The first seven of 12 jury seats have been filled for the first criminal trial of former US President Donald Trump, and those jurors have been sworn in for duty.

Judge Juan Merchan told them to return to New York Supreme Court next Monday, April 22, potentially for opening statements, though the schedule is subject to change.

After a day-and-a-half of preliminaries on Tuesday afternoon, prosecutors and defense attorneys began individual challenges of potential jurors who had already answered 42 questions on a common questionnaire and specifically tailored follow-ups.

The Trump defense team challenged four of the first six jurors over their social media posts, claiming they show bias against the former president.

Judge Merchan granted only two of those challenges.

One excused man had last year posted a story on Facebook about the Trump indictment in the Florida classified documents case, under which he wrote: “No one is above the law.”

Another excused man had posted on Facebook in 2017 - when Trump was president - celebrating a legal setback for him: “Good news!! Trump lost his court battle over his unlawful travel ban!!! Get him out and lock him up.”

Former US President Donald Trump has been charged with 34 counts of falsifying business records. Credit: Christine Cornell/AP

Meanwhile, the judge rejected challenges over two women for their social media posts, in one instance, by the potential juror's husband attempting to share humor.

Besides the man not even being the potential juror, prosecutor Joshua Steinglass argued political humor is “not a window into their soul” and “current views or ability to be fair,” adding that social media should not be a litmus test.

After Merchan declined to dismiss the first woman juror challenged, the judge admonished Trump for muttering when she had been standing less than 12 feet from him at the podium answering questions.

“He was audible," the judge said. "He was gesturing." Then, raising his voice, Merchan added: “I will not have any jurors intimidated in this courtroom.

”He asked the defense attorneys to "speak to your client," and they did.

Later, Trump's defense lawyers exercised two peremptory (no reason needed) challenges to excuse those women with the social media posts.

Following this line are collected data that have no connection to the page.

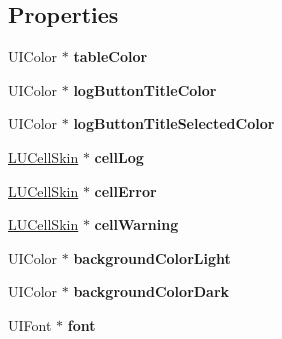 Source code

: \subsection*{Properties}
\begin{DoxyCompactItemize}
\item 
\mbox{\label{interface_l_u_theme_ae897e8d4cfd2db6c80885cba938383d1}} 
U\+I\+Color $\ast$ {\bfseries table\+Color}
\item 
\mbox{\label{interface_l_u_theme_a976ede02c4e323b483fea99646e18966}} 
U\+I\+Color $\ast$ {\bfseries log\+Button\+Title\+Color}
\item 
\mbox{\label{interface_l_u_theme_a9444cc67a73262d40d30b4b8115dcf1e}} 
U\+I\+Color $\ast$ {\bfseries log\+Button\+Title\+Selected\+Color}
\item 
\mbox{\label{interface_l_u_theme_a02ecc619445659f89f1b67d3e7cd5296}} 
\mbox{\hyperlink{interface_l_u_cell_skin}{L\+U\+Cell\+Skin}} $\ast$ {\bfseries cell\+Log}
\item 
\mbox{\label{interface_l_u_theme_a7f2ecf72cb4d42c254d3f532bf6455b5}} 
\mbox{\hyperlink{interface_l_u_cell_skin}{L\+U\+Cell\+Skin}} $\ast$ {\bfseries cell\+Error}
\item 
\mbox{\label{interface_l_u_theme_aeb34d326cbd0fbb551249c25a5d21b85}} 
\mbox{\hyperlink{interface_l_u_cell_skin}{L\+U\+Cell\+Skin}} $\ast$ {\bfseries cell\+Warning}
\item 
\mbox{\label{interface_l_u_theme_a4591089dcb4646d7bf43c9585c8353f4}} 
U\+I\+Color $\ast$ {\bfseries background\+Color\+Light}
\item 
\mbox{\label{interface_l_u_theme_a9b69b6f5f3b9227150011ea090ef8e2c}} 
U\+I\+Color $\ast$ {\bfseries background\+Color\+Dark}
\item 
\mbox{\label{interface_l_u_theme_a6505c258b36dbe1e5dfacbbc87d5b0af}} 
U\+I\+Font $\ast$ {\bfseries font}
\item 
\mbox{\label{interface_l_u_theme_a4377a323361904bf0cd26d0ecc8974ef}} 

\end{DoxyCompactItemize}
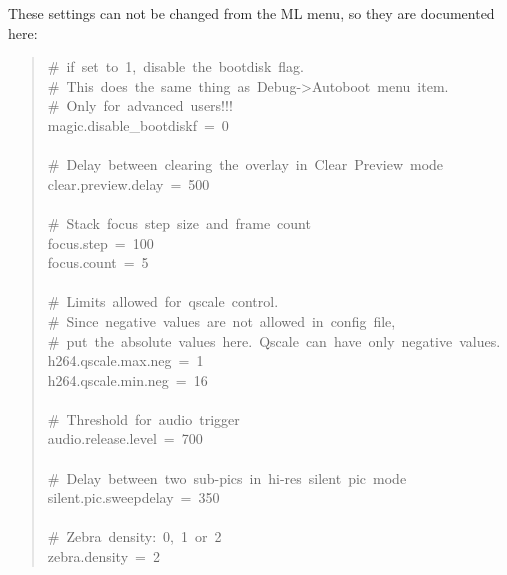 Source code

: \documentclass[a4paper,english]{article}
\begin{document}
These settings can not be changed from the ML menu, so they are documented here:
%
\begin{quote}{\ttfamily \raggedright \noindent
\#~if~set~to~1,~disable~the~bootdisk~flag.\\
\#~This~does~the~same~thing~as~Debug->Autoboot~menu~item.\\
\#~Only~for~advanced~users!!!\\
magic.disable\_bootdiskf~=~0\\
~\\
\#~Delay~between~clearing~the~overlay~in~Clear~Preview~mode\\
clear.preview.delay~=~500\\
~\\
\#~Stack~focus~step~size~and~frame~count\\
focus.step~=~100\\
focus.count~=~5\\
~\\
\#~Limits~allowed~for~qscale~control.\\
\#~Since~negative~values~are~not~allowed~in~config~file,\\
\#~put~the~absolute~values~here.~Qscale~can~have~only~negative~values.\\
h264.qscale.max.neg~=~1\\
h264.qscale.min.neg~=~16\\
~\\
\#~Threshold~for~audio~trigger\\
audio.release.level~=~700\\
~\\
\#~Delay~between~two~sub-pics~in~hi-res~silent~pic~mode\\
silent.pic.sweepdelay~=~350\\
~\\
\#~Zebra~density:~0,~1~or~2\\
zebra.density~=~2
}
\end{quote}
\end{document}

On Tuesday, Trump and the prosecution both used 6 of his 10 available peremptory challenges.

Most of the first 96 jury pool members summoned to court have been sent home - the majority after disqualifying themselves as either unwilling or unable to commit the next two months to the trial or unable, in their minds, to be impartial, or other hardship causes they were not forced to disclose.

Kara McGee, 29, who works in cybersecurity, and lives in Manhattan’s Greenwich Village, was excused Tuesday due to a scheduling conflict, but she said outside of the courthouse she had wanted to serve on the jury - a first for her.

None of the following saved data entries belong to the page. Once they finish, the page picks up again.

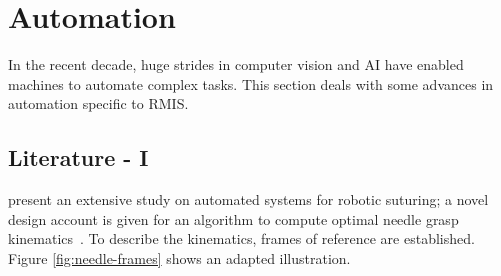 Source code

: \documentclass[english]{sobraep}
\begin{document}
\section{Automation}\label{sec:Automation}
\par{In the recent decade, huge strides in computer vision and AI have enabled machines to automate complex tasks. %
This section deals with some advances in automation specific to RMIS.}
\subsection{Literature - I}
\par{\citeauthor{needle-grasp} present an extensive study on automated systems for robotic suturing; a novel design account is given for an algorithm to compute optimal needle grasp kinematics~\cite{needle-grasp}. To describe the kinematics, frames of reference are established. Figure \ref{fig:needle-frames} shows an adapted illustration.} 
\end{document}
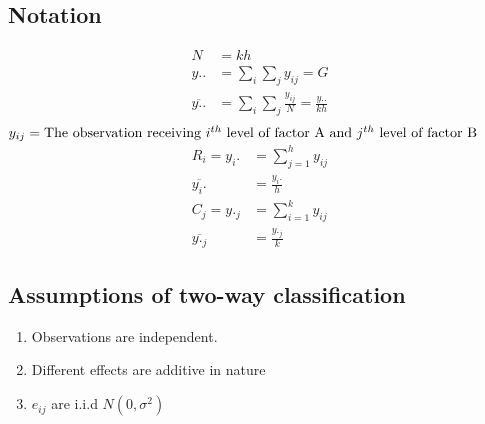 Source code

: \documentclass[oneside,11pt,pdftex]{book}%
\numberwithin{equation}{section}
\numberwithin{section}{chapter}
\numberwithin{equation}{chapter}
\begin{document}
\subsection{Notation}
\begin{align*}
	N&=kh\\
	y..&=\sum_i \sum_j y_{ij}=G\\
	\overline{y..}&=\sum_i \sum_j \frac{y_{ij}}{N}=\frac{y..}{kh}\\
\end{align*}
$y_{ij}=\text{The observation receiving $ i^{th} $ level of factor A and $ j^{th} $ level of factor B}$
\begin{align*}
	R_i=y_i.&=\sum_{j=1}^{h}y_{ij}\\
	\overline{y_i.}&=\frac{y_i.}{h}\\
	C_j=y._j&=\sum_{i=1}^k y_{ij}\\
	\overline{y._j}&=\frac{y._j}{k}
\end{align*}

\subsection{Assumptions of two-way classification}
\begin{enumerate}
	\item Observations are independent.
	\item Different effects are additive in nature
	\item $ e_{ij} $ are i.i.d $ N(0,\sigma^2) $
\end{enumerate}
\end{document}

“Everybody comes in with their own prior opinion, but you try your hardest to put it out of your mind and uphold democracy, because regardless of how you feel about Donald Trump, the right to a fair trial is really important,” McGee told me.

“I said that I could be impartial, because I think that no matter who someone is in this country, the right to a fair trial is more important than my own particular feelings about the person."

Why were some other jurors being excused? Most likely due to their careers: Of the final six jurors questioned Tuesday afternoon, three were sent home before they began or finished answering the questionnaire.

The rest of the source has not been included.